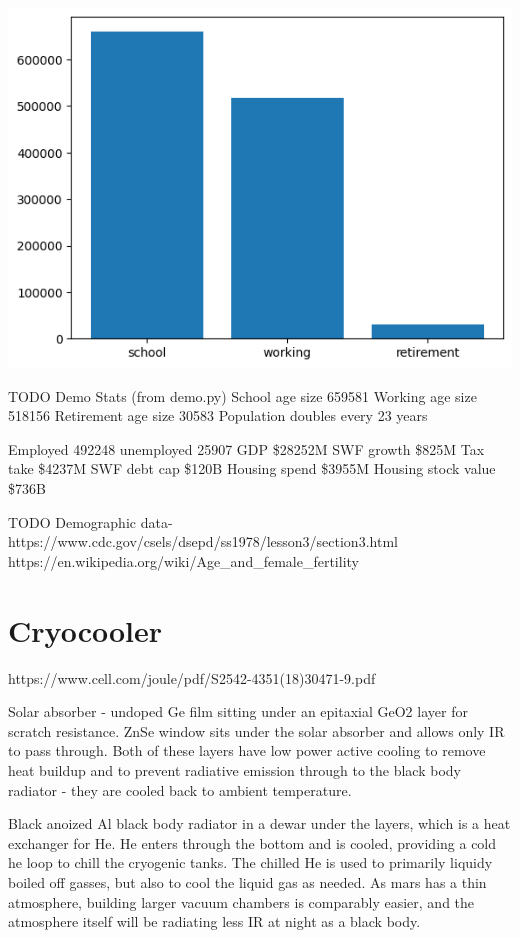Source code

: \documentclass[10pt]{article}
\begin{document}
\includegraphics{fig_demo.png}

TODO Demo Stats (from demo.py)
School age size 659581
Working age size 518156
Retirement age size 30583
Population doubles every 23 years

Employed 492248 unemployed 25907
GDP \$28252M
SWF growth \$825M
Tax take \$4237M
SWF debt cap \$120B
Housing spend \$3955M
Housing stock value \$736B

TODO Demographic data-
https://www.cdc.gov/csels/dsepd/ss1978/lesson3/section3.html
https://en.wikipedia.org/wiki/Age_and_female_fertility

\section{Cryocooler}
https://www.cell.com/joule/pdf/S2542-4351(18)30471-9.pdf

Solar absorber - undoped Ge film sitting under an epitaxial GeO2 layer for scratch resistance.
ZnSe window sits under the solar absorber and allows only IR to pass through.
Both of these layers have low power active cooling to remove heat buildup and to prevent radiative emission through to the black body radiator - they are cooled back to ambient temperature.

Black anoized Al black body radiator in a dewar under the layers, which is a heat exchanger for He. He enters through the bottom and is cooled, providing a cold he loop to chill the cryogenic tanks. The chilled He is used to primarily liquidy boiled off gasses, but also to cool the liquid gas as needed. As mars has a thin atmosphere, building larger vacuum chambers is comparably easier, and the atmosphere itself will be radiating less IR at night as a black body.
\end{document}
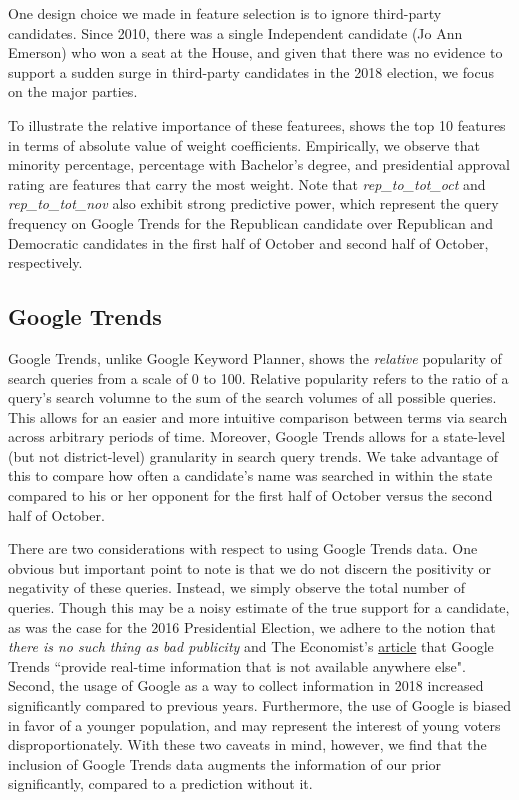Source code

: \documentclass[12pt, letterpaper]{article}
\begin{document}
One design choice we made in feature selection is to ignore third-party candidates. Since 2010, there was a single Independent candidate (Jo Ann Emerson) who won a seat at the House, and given that there was no evidence to support a sudden surge in third-party candidates in the 2018 election, we focus on the major parties.

To illustrate the relative importance of these featurees,  shows the top 10
features in terms of absolute value of weight coefficients. Empirically, we observe that minority percentage, percentage with Bachelor's degree, and presidential approval rating are features that carry the most weight. Note that \textit{rep\_to\_tot\_oct} and \textit{rep\_to\_tot\_nov} also exhibit strong predictive power, which represent the query frequency on Google Trends for the Republican candidate over Republican and Democratic candidates in the first half of October and second half of October, respectively.

\subsection{Google Trends}
Google Trends, unlike Google Keyword Planner, shows the \textit{relative} popularity of search queries from a scale of 0 to 100. Relative popularity refers to the ratio of a query's search volumne to the sum of the search volumes of all possible queries. This allows for an easier and more intuitive comparison between terms via search across arbitrary periods of time. Moreover, Google Trends allows for a state-level (but not district-level) granularity in search query trends. We take advantage of this to compare how often a candidate's name was searched in within the state compared to his or her opponent for the first half of October versus the second half of October.

There are two considerations with respect to using Google Trends data. One
obvious but important point to note is that we do not discern the positivity or
negativity of these queries. Instead, we simply observe the total number of
queries. Though this may be a noisy estimate of the true support for a
candidate, as was the case for the 2016 Presidential Election, we adhere to the
notion that \textit{there is no such thing as bad publicity} \citep{berger2010positive} and The Economist's
\href{https://www.economist.com/graphic-detail/2016/03/01/how-useful-is-google-search-data-when-predicting-primary-elections}{article} that Google Trends ``provide real-time information that is not available
anywhere else". Second, the usage of Google as a way to collect information in 2018 increased significantly compared to previous years. Furthermore, the use of Google is biased in favor of a younger population, and may represent the interest of young voters disproportionately. With these two caveats in mind, however, we find that the inclusion of Google Trends data augments the information of our prior significantly, compared to a prediction without it.
\end{document}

TASK REQUIREMENTS:
Reproduce the material in its entirety and word for word, without the pictures.

SOLUTION TO THE EXERCISE:
Source code

: \documentclass[10pt]{article}
\begin{document}
\includegraphics{fig_demo.png}

TODO Demo Stats (from demo.py)
School age size 659581
Working age size 518156
Retirement age size 30583
Population doubles every 23 years

Employed 492248 unemployed 25907
GDP \$28252M
SWF growth \$825M
Tax take \$4237M
SWF debt cap \$120B
Housing spend \$3955M
Housing stock value \$736B

TODO Demographic data-
https://www.cdc.gov/csels/dsepd/ss1978/lesson3/section3.html
https://en.wikipedia.org/wiki/Age_and_female_fertility

\section{Cryocooler}
https://www.cell.com/joule/pdf/S2542-4351(18)30471-9.pdf

Solar absorber - undoped Ge film sitting under an epitaxial GeO2 layer for scratch resistance.
ZnSe window sits under the solar absorber and allows only IR to pass through.
Both of these layers have low power active cooling to remove heat buildup and to prevent radiative emission through to the black body radiator - they are cooled back to ambient temperature.

Black anoized Al black body radiator in a dewar under the layers, which is a heat exchanger for He. He enters through the bottom and is cooled, providing a cold he loop to chill the cryogenic tanks. The chilled He is used to primarily liquidy boiled off gasses, but also to cool the liquid gas as needed. As mars has a thin atmosphere, building larger vacuum chambers is comparably easier, and the atmosphere itself will be radiating less IR at night as a black body.
\end{document}
Source code

: \documentclass[12pt, letterpaper]{article}
\begin{document}
One design choice we made in feature selection is to ignore third-party candidates. Since 2010, there was a single Independent candidate (Jo Ann Emerson) who won a seat at the House, and given that there was no evidence to support a sudden surge in third-party candidates in the 2018 election, we focus on the major parties.

To illustrate the relative importance of these featurees,  shows the top 10
features in terms of absolute value of weight coefficients. Empirically, we observe that minority percentage, percentage with Bachelor's degree, and presidential approval rating are features that carry the most weight. Note that \textit{rep\_to\_tot\_oct} and \textit{rep\_to\_tot\_nov} also exhibit strong predictive power, which represent the query frequency on Google Trends for the Republican candidate over Republican and Democratic candidates in the first half of October and second half of October, respectively.

\subsection{Google Trends}
Google Trends, unlike Google Keyword Planner, shows the \textit{relative} popularity of search queries from a scale of 0 to 100. Relative popularity refers to the ratio of a query's search volumne to the sum of the search volumes of all possible queries. This allows for an easier and more intuitive comparison between terms via search across arbitrary periods of time. Moreover, Google Trends allows for a state-level (but not district-level) granularity in search query trends. We take advantage of this to compare how often a candidate's name was searched in within the state compared to his or her opponent for the first half of October versus the second half of October.

There are two considerations with respect to using Google Trends data. One
obvious but important point to note is that we do not discern the positivity or
negativity of these queries. Instead, we simply observe the total number of
queries. Though this may be a noisy estimate of the true support for a
candidate, as was the case for the 2016 Presidential Election, we adhere to the
notion that \textit{there is no such thing as bad publicity} \citep{berger2010positive} and The Economist's
\href{https://www.economist.com/graphic-detail/2016/03/01/how-useful-is-google-search-data-when-predicting-primary-elections}{article} that Google Trends ``provide real-time information that is not available
anywhere else". Second, the usage of Google as a way to collect information in 2018 increased significantly compared to previous years. Furthermore, the use of Google is biased in favor of a younger population, and may represent the interest of young voters disproportionately. With these two caveats in mind, however, we find that the inclusion of Google Trends data augments the information of our prior significantly, compared to a prediction without it.
\end{document}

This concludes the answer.